In their study, the team meticulously compared the fossilized teeth to those of contemporary sharks, such as Great Whites and Makos. Cicimurri explained that the distinctive tooth arrangement of Palaeohypotodus bizzocoi, differing from any living shark, was reconstructed by studying the jaws and teeth of present-day counterparts.

Ebersole revealed that the discovery of this shark species was serendipitous. While examining historical fossil collections at the Geological Survey in Alabama, he stumbled upon a small box of shark teeth dating back over a century from Wilcox County. He was puzzled by their unfamiliar character, and further investigation led to the identification of a new and previously unknown species.

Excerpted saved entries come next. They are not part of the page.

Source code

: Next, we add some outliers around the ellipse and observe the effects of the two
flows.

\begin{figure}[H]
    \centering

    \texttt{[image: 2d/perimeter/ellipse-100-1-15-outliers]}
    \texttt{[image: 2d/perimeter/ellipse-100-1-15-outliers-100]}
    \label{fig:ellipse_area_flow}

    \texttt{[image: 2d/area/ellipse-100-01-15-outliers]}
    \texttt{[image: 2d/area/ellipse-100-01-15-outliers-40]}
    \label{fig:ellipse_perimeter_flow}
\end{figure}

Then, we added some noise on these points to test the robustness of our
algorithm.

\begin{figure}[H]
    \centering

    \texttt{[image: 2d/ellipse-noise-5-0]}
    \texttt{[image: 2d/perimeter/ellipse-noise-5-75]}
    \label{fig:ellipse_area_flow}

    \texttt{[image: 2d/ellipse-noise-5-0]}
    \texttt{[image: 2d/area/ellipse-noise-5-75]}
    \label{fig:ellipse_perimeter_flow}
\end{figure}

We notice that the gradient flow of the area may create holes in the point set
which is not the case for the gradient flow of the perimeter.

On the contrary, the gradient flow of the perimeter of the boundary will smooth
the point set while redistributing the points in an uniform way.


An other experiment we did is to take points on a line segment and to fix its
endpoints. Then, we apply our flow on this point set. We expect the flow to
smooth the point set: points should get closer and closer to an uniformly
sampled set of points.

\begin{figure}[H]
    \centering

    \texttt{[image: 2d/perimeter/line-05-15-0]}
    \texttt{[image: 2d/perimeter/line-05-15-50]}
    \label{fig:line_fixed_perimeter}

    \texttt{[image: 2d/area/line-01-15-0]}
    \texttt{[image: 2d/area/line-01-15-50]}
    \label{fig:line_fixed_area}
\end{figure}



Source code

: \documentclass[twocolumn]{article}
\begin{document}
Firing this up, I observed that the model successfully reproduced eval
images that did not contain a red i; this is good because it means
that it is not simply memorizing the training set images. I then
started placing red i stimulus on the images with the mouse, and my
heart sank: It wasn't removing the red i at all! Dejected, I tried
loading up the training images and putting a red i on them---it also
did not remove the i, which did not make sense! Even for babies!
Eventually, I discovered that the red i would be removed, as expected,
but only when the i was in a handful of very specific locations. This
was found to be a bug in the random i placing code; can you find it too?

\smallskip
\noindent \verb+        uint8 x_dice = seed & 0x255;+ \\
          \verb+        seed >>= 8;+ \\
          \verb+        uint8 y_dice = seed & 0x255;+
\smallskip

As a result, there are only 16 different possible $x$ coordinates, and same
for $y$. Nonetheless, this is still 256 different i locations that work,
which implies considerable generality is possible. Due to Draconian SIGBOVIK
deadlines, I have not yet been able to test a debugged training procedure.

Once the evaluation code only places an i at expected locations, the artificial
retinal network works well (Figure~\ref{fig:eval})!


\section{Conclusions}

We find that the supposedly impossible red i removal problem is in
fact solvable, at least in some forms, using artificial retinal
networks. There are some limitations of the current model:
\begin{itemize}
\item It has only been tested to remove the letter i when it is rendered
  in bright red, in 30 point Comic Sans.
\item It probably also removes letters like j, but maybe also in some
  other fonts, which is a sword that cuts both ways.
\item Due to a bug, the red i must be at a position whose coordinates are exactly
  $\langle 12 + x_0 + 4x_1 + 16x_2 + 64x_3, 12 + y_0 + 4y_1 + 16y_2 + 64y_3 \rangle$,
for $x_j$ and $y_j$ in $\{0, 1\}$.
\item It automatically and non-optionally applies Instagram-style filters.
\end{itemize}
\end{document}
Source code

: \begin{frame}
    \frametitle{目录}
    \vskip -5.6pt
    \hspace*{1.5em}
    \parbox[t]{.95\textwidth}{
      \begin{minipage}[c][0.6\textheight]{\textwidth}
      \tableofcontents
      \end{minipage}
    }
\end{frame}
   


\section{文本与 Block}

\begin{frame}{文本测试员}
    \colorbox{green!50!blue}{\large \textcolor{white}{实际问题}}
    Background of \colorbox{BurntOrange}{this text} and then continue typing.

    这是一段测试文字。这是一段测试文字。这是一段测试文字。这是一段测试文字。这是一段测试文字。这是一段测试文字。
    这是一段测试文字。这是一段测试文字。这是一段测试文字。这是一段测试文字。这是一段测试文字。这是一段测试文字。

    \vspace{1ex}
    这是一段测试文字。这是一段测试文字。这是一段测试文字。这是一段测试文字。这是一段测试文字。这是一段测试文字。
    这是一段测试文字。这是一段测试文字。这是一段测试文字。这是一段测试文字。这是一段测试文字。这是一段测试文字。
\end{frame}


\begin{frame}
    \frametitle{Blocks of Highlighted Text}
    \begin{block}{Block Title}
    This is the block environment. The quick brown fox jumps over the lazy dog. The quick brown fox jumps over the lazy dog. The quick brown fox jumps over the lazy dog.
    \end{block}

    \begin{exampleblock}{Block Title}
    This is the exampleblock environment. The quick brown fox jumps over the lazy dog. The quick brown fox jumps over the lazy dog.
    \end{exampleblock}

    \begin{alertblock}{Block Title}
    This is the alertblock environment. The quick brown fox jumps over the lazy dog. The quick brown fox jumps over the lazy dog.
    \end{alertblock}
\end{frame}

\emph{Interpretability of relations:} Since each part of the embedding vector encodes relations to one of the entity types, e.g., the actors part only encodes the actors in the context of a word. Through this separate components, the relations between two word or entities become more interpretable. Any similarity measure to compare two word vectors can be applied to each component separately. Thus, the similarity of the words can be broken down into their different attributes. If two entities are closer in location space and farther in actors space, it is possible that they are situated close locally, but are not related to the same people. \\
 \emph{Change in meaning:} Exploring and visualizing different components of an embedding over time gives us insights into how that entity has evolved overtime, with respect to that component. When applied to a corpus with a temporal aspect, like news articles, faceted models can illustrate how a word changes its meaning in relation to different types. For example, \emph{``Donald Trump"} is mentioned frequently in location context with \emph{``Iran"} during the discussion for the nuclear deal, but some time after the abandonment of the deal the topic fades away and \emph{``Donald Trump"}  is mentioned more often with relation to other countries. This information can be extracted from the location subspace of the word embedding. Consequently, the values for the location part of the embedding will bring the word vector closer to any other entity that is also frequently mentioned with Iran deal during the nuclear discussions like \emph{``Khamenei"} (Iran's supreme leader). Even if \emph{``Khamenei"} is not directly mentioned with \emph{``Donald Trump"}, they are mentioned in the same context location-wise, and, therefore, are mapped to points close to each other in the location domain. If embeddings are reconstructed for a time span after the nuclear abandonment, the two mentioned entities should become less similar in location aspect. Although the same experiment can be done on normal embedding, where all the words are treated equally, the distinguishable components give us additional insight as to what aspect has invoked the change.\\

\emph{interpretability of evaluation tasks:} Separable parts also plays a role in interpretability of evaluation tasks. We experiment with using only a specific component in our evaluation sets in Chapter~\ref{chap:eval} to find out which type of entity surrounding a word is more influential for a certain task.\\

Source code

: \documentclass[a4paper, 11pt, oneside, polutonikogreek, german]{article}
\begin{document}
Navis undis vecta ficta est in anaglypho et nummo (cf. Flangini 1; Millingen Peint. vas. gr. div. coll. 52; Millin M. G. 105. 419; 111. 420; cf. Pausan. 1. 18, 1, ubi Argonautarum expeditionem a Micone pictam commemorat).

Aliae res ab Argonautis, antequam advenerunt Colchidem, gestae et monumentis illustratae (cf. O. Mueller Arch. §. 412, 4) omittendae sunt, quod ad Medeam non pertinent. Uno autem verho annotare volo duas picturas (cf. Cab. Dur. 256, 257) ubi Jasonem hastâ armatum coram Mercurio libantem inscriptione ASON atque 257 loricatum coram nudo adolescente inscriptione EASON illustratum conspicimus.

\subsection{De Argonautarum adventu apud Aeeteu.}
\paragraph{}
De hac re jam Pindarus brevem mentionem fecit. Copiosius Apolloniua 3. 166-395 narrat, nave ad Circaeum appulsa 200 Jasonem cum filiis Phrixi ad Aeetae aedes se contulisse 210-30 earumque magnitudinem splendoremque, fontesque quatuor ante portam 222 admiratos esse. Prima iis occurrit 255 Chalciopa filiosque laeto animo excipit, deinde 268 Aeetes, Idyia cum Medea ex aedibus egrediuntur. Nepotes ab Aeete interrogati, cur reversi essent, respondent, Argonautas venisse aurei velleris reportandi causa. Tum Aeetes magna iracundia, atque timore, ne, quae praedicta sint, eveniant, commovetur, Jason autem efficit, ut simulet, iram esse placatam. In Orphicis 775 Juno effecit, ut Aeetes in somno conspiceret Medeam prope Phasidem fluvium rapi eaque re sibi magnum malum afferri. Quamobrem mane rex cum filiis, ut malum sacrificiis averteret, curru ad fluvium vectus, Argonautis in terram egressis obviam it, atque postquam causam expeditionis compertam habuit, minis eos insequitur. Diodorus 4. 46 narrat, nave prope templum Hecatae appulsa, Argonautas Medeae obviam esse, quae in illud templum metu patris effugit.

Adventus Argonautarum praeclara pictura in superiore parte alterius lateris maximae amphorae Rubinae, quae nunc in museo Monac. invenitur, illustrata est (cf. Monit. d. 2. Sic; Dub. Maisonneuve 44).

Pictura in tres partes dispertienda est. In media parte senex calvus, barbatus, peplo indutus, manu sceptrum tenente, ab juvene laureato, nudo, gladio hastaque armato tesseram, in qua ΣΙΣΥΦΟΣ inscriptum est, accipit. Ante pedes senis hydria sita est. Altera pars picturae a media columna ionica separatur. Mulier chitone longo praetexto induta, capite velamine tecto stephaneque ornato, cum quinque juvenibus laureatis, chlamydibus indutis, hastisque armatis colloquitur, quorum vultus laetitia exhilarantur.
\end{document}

Cicimurri highlighted the significance of the era in which Palaeohypotodus bizzocoi thrived, in the Paleocene epoch, approximately 65 million years ago, just after the mass extinction that claimed the dinosaurs. At that time, the southern part of the region that is now Alabama was submerged in a shallow tropical to sub-tropical ocean. As a dominant predator during this time of oceanic recovery, this shark provides valuable insights into life's resurgence after major extinction events.

According to Harrell, the understudied nature of this time period amplifies the importance of discovering this new shark species. "Shark discoveries like this one give us tremendous insights into how ocean life recovers after major extinction events and also allows us to potentially forecast how global events, like climate change, affect marine life today," he explained.

The naming of this ancient shark is part of an ongoing project led by Ebersole and Cicimurri to document Alabama's fossil fishes. Their combined efforts have already confirmed over 400 unique species of fossil sharks and bony fishes, solidifying Alabama's standing as one of the world's richest locations in terms of fossil fish diversity.

The study, entitled "A new species Palaeohypotodus Glickman, 1964 (Chondrichthyes, Lamniformes) from the lower Paleocene (Danian) Porters Creek Formation, Wilcox County, Alabama, USA," was published in the open access journal Fossil Record and can be downloaded here.